むしろ、ワルツは、その視線の意味が分かっていて、あえて戻ってこなかった、と言うべきか・・・。


「さて・・・それでは、続きをはじめましょう。ユキさんのお姉さんの・・・ヌルさん?敬称は省略させてくださいね?この施設では、上下関係は無くて・・・あるのはただ、理不尽だけですから」ニッコリ


そして、再び自身の白衣の中に手を入れて・・・何か道具を(まさぐ)り始めるカタリナ。


「もがっ!」


その様子を見て、ヌルは、縛られていたせいで動けなかった身体を必死に動かしながら、妹のユキに対して助けを求めるような視線を向けていたようだ。

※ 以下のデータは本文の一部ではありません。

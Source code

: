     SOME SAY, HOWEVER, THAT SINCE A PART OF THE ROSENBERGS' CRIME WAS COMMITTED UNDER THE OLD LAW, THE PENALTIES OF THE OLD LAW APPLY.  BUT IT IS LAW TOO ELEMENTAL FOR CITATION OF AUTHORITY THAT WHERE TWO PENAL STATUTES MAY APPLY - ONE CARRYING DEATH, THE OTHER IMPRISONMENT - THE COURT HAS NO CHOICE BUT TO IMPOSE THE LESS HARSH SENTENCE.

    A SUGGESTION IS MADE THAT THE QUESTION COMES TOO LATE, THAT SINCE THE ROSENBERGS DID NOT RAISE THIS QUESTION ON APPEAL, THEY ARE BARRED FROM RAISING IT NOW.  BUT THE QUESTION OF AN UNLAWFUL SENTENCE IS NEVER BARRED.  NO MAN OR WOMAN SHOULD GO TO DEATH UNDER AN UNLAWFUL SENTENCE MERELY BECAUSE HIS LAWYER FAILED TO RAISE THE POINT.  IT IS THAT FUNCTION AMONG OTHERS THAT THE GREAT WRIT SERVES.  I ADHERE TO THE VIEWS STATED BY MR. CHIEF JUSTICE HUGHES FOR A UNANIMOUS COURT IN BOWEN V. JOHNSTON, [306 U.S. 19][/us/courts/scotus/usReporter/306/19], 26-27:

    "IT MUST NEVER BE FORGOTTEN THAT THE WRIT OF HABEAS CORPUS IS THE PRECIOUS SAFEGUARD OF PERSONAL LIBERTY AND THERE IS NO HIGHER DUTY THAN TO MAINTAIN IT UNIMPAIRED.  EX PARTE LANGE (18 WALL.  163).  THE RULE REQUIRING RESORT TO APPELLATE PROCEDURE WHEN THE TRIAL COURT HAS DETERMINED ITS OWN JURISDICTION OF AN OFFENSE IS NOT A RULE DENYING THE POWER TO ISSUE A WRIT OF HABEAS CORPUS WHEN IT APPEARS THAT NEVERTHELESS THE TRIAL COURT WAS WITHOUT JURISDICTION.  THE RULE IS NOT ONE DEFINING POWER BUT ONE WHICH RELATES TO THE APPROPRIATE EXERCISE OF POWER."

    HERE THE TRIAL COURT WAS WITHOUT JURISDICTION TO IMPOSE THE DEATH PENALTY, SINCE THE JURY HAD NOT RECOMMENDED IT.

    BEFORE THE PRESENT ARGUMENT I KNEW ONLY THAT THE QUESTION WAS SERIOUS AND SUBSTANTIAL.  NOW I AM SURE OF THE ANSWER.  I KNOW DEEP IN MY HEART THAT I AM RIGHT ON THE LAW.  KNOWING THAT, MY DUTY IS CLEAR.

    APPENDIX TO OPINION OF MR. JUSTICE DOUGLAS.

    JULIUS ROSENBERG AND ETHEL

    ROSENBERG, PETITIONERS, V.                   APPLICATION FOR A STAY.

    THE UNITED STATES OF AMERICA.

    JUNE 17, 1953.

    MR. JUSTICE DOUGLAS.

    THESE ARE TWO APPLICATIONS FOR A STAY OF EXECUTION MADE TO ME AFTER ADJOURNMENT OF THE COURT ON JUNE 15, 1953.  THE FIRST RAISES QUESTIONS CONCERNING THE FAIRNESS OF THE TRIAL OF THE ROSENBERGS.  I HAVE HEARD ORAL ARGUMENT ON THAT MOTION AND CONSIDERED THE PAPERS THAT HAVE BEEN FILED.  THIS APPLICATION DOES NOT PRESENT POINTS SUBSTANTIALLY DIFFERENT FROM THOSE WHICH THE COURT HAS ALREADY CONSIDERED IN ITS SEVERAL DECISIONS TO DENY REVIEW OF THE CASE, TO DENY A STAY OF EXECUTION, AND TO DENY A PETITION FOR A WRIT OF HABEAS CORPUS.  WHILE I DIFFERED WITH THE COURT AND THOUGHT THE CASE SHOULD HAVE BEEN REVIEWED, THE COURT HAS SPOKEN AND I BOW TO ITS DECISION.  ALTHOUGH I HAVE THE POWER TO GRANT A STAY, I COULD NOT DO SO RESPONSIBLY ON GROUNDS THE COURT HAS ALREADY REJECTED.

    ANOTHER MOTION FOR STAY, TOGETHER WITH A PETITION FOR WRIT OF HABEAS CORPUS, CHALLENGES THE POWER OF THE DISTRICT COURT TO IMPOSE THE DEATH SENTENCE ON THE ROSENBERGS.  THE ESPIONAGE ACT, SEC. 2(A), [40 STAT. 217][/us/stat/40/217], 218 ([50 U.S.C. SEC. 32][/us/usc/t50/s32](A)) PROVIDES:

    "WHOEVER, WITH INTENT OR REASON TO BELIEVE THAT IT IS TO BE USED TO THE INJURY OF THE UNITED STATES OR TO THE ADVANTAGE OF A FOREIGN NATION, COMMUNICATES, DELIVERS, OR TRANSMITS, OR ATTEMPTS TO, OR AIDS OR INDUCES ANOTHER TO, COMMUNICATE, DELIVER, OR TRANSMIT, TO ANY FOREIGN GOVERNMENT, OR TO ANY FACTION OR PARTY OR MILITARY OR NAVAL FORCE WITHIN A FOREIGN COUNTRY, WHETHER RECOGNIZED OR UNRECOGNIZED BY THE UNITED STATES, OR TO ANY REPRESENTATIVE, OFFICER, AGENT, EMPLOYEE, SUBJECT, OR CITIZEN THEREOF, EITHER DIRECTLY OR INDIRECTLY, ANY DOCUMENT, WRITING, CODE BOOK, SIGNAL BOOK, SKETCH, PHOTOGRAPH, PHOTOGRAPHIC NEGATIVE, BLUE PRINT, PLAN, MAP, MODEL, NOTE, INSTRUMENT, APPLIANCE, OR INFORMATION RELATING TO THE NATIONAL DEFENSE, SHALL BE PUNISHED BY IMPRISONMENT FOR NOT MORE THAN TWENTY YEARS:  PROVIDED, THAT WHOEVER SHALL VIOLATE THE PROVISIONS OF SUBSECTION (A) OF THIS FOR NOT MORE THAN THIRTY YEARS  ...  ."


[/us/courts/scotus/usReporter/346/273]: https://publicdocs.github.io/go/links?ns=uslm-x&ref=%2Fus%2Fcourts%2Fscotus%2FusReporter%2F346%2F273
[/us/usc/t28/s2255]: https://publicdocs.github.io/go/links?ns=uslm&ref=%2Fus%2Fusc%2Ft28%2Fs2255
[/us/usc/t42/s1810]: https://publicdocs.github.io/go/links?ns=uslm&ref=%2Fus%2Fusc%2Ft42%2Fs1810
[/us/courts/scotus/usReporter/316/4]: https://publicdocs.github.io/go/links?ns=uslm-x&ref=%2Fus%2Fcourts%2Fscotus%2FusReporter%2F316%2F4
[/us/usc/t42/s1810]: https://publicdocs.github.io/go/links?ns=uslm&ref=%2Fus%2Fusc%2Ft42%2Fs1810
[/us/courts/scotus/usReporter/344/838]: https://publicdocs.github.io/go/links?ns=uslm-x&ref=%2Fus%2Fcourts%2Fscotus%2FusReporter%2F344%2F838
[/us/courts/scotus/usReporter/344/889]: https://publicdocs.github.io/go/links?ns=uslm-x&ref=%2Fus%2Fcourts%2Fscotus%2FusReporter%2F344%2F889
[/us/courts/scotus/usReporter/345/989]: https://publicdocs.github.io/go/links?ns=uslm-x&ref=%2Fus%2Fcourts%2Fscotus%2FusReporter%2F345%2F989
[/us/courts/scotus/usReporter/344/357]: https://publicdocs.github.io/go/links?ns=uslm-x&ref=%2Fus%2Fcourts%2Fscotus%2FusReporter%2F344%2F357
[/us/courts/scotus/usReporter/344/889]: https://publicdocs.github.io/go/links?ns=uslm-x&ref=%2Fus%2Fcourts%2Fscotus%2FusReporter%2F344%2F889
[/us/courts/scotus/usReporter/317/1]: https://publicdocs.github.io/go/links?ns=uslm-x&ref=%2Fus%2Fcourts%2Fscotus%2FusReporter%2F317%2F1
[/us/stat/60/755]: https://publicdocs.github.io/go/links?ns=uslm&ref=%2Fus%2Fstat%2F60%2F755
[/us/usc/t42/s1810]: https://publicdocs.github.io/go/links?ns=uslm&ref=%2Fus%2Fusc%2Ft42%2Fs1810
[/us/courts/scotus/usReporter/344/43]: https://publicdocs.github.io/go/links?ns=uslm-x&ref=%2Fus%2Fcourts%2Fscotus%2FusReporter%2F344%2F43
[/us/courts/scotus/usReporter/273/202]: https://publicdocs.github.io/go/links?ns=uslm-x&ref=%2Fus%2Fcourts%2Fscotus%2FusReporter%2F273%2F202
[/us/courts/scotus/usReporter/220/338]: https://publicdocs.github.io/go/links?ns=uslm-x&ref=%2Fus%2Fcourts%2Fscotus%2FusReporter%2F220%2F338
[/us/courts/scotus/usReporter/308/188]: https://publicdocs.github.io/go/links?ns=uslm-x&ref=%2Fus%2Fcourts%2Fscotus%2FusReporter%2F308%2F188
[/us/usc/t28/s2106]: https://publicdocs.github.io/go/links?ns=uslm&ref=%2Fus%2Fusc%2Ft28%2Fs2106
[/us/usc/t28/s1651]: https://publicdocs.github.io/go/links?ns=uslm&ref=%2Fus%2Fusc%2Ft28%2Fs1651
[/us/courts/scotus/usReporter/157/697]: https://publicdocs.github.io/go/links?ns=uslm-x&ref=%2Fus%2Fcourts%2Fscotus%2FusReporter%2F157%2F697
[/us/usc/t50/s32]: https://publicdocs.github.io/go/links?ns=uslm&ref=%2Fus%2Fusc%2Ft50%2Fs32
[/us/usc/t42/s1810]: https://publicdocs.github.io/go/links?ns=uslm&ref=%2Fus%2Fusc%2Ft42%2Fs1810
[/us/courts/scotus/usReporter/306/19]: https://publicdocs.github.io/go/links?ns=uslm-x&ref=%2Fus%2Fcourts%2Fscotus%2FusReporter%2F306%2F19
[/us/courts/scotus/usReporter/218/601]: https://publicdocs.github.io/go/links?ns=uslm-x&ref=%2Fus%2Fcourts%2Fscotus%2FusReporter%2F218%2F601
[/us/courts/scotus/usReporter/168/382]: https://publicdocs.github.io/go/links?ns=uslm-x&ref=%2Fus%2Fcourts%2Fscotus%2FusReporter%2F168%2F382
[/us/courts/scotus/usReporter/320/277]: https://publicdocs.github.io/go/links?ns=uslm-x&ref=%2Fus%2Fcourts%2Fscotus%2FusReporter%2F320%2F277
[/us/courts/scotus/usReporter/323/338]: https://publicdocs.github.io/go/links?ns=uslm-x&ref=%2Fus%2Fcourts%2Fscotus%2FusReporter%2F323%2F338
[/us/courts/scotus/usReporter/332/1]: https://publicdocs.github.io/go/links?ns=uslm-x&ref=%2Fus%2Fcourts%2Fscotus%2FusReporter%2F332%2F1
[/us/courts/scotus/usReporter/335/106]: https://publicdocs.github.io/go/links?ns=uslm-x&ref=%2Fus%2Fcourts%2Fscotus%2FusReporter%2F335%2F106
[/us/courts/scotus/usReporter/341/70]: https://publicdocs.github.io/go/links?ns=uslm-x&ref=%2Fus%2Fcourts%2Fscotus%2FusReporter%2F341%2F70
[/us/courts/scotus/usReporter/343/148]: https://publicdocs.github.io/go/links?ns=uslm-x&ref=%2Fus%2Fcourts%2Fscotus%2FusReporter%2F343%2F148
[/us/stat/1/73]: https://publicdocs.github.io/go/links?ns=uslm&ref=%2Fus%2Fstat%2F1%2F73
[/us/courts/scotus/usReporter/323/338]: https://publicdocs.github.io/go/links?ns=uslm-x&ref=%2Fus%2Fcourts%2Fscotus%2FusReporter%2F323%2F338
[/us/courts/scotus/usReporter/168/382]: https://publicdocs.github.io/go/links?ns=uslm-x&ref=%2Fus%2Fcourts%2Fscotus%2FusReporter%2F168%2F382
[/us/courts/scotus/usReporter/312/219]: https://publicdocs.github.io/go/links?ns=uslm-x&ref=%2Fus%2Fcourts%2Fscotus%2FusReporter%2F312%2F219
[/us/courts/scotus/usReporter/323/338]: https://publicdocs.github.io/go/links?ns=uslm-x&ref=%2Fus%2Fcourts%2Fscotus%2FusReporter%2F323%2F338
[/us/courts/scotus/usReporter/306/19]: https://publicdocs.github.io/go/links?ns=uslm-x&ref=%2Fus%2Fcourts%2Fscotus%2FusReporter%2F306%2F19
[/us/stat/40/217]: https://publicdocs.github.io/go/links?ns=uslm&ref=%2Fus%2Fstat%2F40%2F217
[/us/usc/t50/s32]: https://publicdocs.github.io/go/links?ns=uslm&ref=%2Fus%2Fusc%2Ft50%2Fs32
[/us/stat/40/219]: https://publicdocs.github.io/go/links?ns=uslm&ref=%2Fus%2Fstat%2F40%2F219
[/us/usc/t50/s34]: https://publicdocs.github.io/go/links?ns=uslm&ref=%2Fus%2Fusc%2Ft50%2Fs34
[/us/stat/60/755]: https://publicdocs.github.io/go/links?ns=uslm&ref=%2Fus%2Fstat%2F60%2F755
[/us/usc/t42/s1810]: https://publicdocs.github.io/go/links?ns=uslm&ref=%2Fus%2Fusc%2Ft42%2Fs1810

だが、それに気づいていながらも、ただ苦笑を浮かべるだけで、ユキに何かをしようとする気配が無かったのは・・・彼女もまた、ここには理不尽しか無いことをよく理解していたから、ということだろうか・・・。

・・・今日は早く寝るのじゃ。

いや、今日()早く寝る、と言うべきかのう?

明日・・・明日こそは、神社巡りの旅に行って来たいのじゃ・・・!

それによって、色々とモチベーションが変わってくるからのう。


というわけで、足早に補足へと入ろうと思うのじゃ。

じゃがまぁ・・・これと言って、特に補足すべきことは無いのじゃ。

しいて言えば、テンポとシュバルはどこに行ったのか、ということかのう?

それについては・・・明日、語ろうと思うのじゃ。

2人揃って旅に出た・・・ということは無いのじゃ?

・・・多分の。


まぁ、そんなわけで、ここで御暇させてもらうのじゃ。

土日は・・・話を進めていきたいものじゃのう・・・。